What Can We Expect From Jordan Howard in Miami?
After a midseason trade of Kenyan Drake to the Arizona Cardinals, the Dolphins finished up 2019 with Patrick Laird, Myles Gaskin, and Kalen Ballage as their backfield—Ballage was the only one in the group of running backs with significant NFL Draft capital (fourth round of 2018). Enter free agent Jordan Howard, who signed with Miami on March 19th to the tune of two years, $9.75 million dollars, with $4.75 million guaranteed, making him the 14th-highest-paid running back according to overthecap.com. He brings one Pro Bowl berth and 4,532 total scrimmage yards to the table as he begins his attempt to secure the Dolphins bell-cow back designation.
Jordan Howard’s History
Before we attempt to project 2020, let’s take a look at Howard’s first four years in the league. Even though most people watching Howard’s style of play wouldn’t call him a “burner” by any means, he actually went into the 2016 NFL Draft with one of the best Relative Athletic Scores in the entire draft class and was able to flex versatility with athleticism in his first year in the league.
As is the case with most running backs who are not of the highest echelon, his performance has degraded over time, bottoming out in 2019 with an injury-shortened stint as a Philadelphia Eagle.
|Year||Age||Team||Total Yards||Total Scores||Half-PPR Finish|
For the first time in his NFL career, Howard missed time with a stinger that numbed his arm, with no respite for nearly two months. Couple that with the fact that teammate Miles Sanders was in the running for a Rookie of the Year award, and Howard didn’t get a chance to prove himself again for the rest of the year. Instead, he will get his second fresh start in as many seasons with the Miami Dolphins.

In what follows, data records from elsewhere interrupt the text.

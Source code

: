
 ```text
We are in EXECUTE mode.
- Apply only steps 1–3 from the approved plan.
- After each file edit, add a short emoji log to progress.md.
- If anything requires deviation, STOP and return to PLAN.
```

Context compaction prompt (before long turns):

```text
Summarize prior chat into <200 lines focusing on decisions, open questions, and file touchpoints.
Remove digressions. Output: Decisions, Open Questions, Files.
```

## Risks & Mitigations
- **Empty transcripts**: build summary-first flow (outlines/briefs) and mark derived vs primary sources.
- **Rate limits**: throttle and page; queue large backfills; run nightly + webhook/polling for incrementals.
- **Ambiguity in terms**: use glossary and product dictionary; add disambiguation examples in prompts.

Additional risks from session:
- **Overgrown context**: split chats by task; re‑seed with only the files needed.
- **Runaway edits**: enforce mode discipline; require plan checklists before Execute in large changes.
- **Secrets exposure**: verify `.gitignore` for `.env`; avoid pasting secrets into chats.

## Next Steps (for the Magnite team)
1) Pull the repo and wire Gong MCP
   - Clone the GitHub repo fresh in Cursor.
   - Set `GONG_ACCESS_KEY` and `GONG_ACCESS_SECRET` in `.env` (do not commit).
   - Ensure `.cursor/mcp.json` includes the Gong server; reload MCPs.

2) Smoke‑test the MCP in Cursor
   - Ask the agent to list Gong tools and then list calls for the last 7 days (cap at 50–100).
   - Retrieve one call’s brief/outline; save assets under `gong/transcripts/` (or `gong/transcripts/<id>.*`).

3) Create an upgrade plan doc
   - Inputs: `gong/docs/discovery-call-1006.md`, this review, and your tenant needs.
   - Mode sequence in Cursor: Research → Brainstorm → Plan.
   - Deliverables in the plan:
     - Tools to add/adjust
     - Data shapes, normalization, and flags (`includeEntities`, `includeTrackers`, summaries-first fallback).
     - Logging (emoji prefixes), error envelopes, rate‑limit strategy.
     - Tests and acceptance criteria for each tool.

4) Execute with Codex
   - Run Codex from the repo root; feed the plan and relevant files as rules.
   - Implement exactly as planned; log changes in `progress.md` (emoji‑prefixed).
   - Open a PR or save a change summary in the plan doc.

Projecting Jordan Howard’s Fit with the Dolphins
For all intents and purposes, the Dolphins started off 2019 in tank mode, which skews their volume of running back touches quite a bit. After averaging only 18 rushes through five weeks, a peculiar thing happened—they started being competitive, finishing 5-6 the rest of the way. Even after shipping Drake to Arizona, the Dolphins averaged 24 carries a week with Laird, Gaskin and Ballage.
If Howard can stay in on third downs more frequently than the last two seasons, he can benefit from a Miami scheme that targeted running backs 121 times, the ninth most. With his receiving work decreasing year-over-year since he entered the league, it’s improbable he earns too much of that receiving pie but it’s useful to know they have been incorporating the position into their plans.

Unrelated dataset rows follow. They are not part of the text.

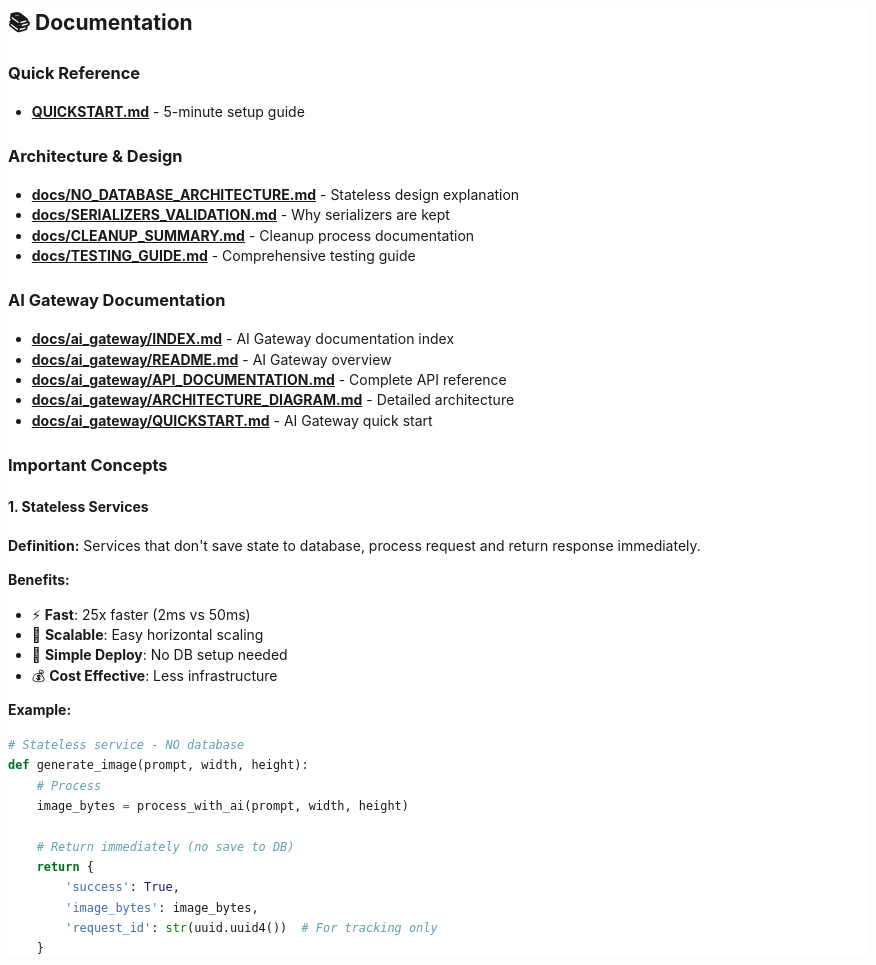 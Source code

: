 
## 📚 Documentation

### Quick Reference

- **[QUICKSTART.md](./QUICKSTART.md)** - 5-minute setup guide

### Architecture & Design

- **[docs/NO_DATABASE_ARCHITECTURE.md](./docs/NO_DATABASE_ARCHITECTURE.md)** - Stateless design explanation
- **[docs/SERIALIZERS_VALIDATION.md](./docs/SERIALIZERS_VALIDATION.md)** - Why serializers are kept
- **[docs/CLEANUP_SUMMARY.md](./docs/CLEANUP_SUMMARY.md)** - Cleanup process documentation
- **[docs/TESTING_GUIDE.md](./docs/TESTING_GUIDE.md)** - Comprehensive testing guide

### AI Gateway Documentation

- **[docs/ai_gateway/INDEX.md](./docs/ai_gateway/INDEX.md)** - AI Gateway documentation index
- **[docs/ai_gateway/README.md](./docs/ai_gateway/README.md)** - AI Gateway overview
- **[docs/ai_gateway/API_DOCUMENTATION.md](./docs/ai_gateway/API_DOCUMENTATION.md)** - Complete API reference
- **[docs/ai_gateway/ARCHITECTURE_DIAGRAM.md](./docs/ai_gateway/ARCHITECTURE_DIAGRAM.md)** - Detailed architecture
- **[docs/ai_gateway/QUICKSTART.md](./docs/ai_gateway/QUICKSTART.md)** - AI Gateway quick start

### Important Concepts

#### 1. Stateless Services

**Definition:** Services that don't save state to database, process request and return response immediately.

**Benefits:**
- ⚡ **Fast**: 25x faster (2ms vs 50ms)
- 🚀 **Scalable**: Easy horizontal scaling
- 🐳 **Simple Deploy**: No DB setup needed
- 💰 **Cost Effective**: Less infrastructure

**Example:**
```python
# Stateless service - NO database
def generate_image(prompt, width, height):
    # Process
    image_bytes = process_with_ai(prompt, width, height)
    
    # Return immediately (no save to DB)
    return {
        'success': True,
        'image_bytes': image_bytes,
        'request_id': str(uuid.uuid4())  # For tracking only
    }
```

With Howard slotting in as the first and second-down back, with the possibility of amassing some of the receiving work, it’s time to pencil him into a cheap RB2 in half PPR leagues, right? Right?
Not so fast, says Matt Breida. With Miami opting not to spend a premium draft pick on a running back, they decided instead to trade a fifth-rounder to the 49ers for the explosive running back. Breida limits the ceiling of our article's subject here but likely not to the extent that a first or second-round draft pick would have. The former San Franciscan will be tasked with taking the passing-down role and could be rewarded with early-down roles as well if he begins to shine with the ball in his hands.

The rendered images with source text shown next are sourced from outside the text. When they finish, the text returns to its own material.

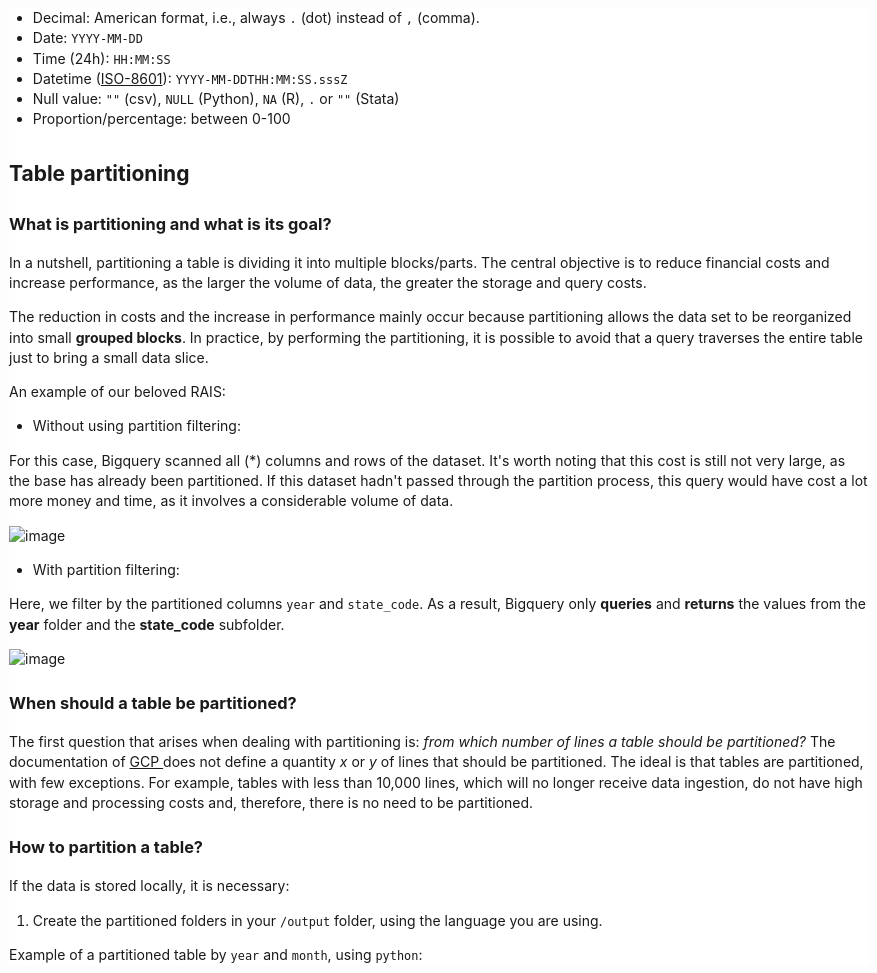 - Decimal: American format, i.e., always `.` (dot) instead of `,` (comma).
- Date: `YYYY-MM-DD`
- Time (24h): `HH:MM:SS`
- Datetime ([ISO-8601](https://en.wikipedia.org/wiki/ISO_8601)): `YYYY-MM-DDTHH:MM:SS.sssZ`
- Null value: `""` (csv), `NULL` (Python), `NA` (R), `.` or `""` (Stata)
- Proportion/percentage: between 0-100

## Table partitioning

### **What is partitioning and what is its goal?**

In a nutshell, partitioning a table is dividing it into multiple blocks/parts. The central objective is to reduce financial costs and increase performance, as the larger the volume of data, the greater the storage and query costs.

The reduction in costs and the increase in performance mainly occur because partitioning allows the data set to be reorganized into small **grouped blocks**. In practice, by performing the partitioning, it is possible to avoid that a query traverses the entire table just to bring a small data slice.

An example of our beloved RAIS:

- Without using partition filtering:

For this case, Bigquery scanned all (*) columns and rows of the dataset. It's worth noting that this cost is still not very large, as the base has already been partitioned. If this dataset hadn't passed through the partition process, this query would have cost a lot more money and time, as it involves a considerable volume of data.

![image](https://user-images.githubusercontent.com/58278652/185815101-68ed5797-fff8-4968-84e2-e6a47bba58d0.png)

- With partition filtering:

Here, we filter by the partitioned columns `year` and `state_code`. As a result, Bigquery only **queries** and **returns** the values from the **year** folder and the **state_code** subfolder.

![image](https://user-images.githubusercontent.com/58278652/185815135-fb012a2c-535b-457e-af2a-7984961168b3.png)

### **When should a table be partitioned?**

The first question that arises when dealing with partitioning is: _from which number of lines a table should be partitioned?_ The documentation of [GCP ](https://cloud.google.com/bigquery/docs/partitioned-tables?hl=pt-br) does not define a quantity _x_ or _y_  of lines that should be partitioned. The ideal is that tables are partitioned, with few exceptions. For example, tables with less than 10,000 lines, which will no longer receive data ingestion, do not have high storage and processing costs and, therefore, there is no need to be partitioned.

### **How to partition a table?**

If the data is stored locally, it is necessary:

1. Create the partitioned folders in your `/output` folder, using the language you are using.

Example of a partitioned table by `year` and `month`, using `python`:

Even with all of these negatives, there is still upside to be had. What the signing of Howard does tell us is that Miami has no intention of putting Ballage and Laird—who combined for 47.8% of the team’s running back touches—back on the field. Howard isn’t as elusive as he used to be (his broken tackle % has decreased steadily from his rookie year according to Sports Info Solutions (14.7%>14.1%>9.6%>10.9%), but it would be foolish to believe he can’t equal or best Laird and Ballage’s combined 2.23 yards per attempt.
The Bottom Line
Jordan Howard’s signing with Miami may have been the best landing spot in the league if we’re ever going to get a chance to see a 1,500-yard performance from him again—however unlikely that may be.
There may not be another team in the NFL who would be willing to let him accrue upwards of 200 touches while they figure out exactly what their offense is going to be behind Tua Tagovailoa or Ryan Fitzpatrick or whomever.
Howard has been going at an ADP of 9.05, as the RB42 in best-ball drafts. That’s a fair range and I would definitely be taking him as high as an RB4, or any time in the double-digit round range. According to our Half-PPR rankings, Howard falls into the 36-40 range among running backs.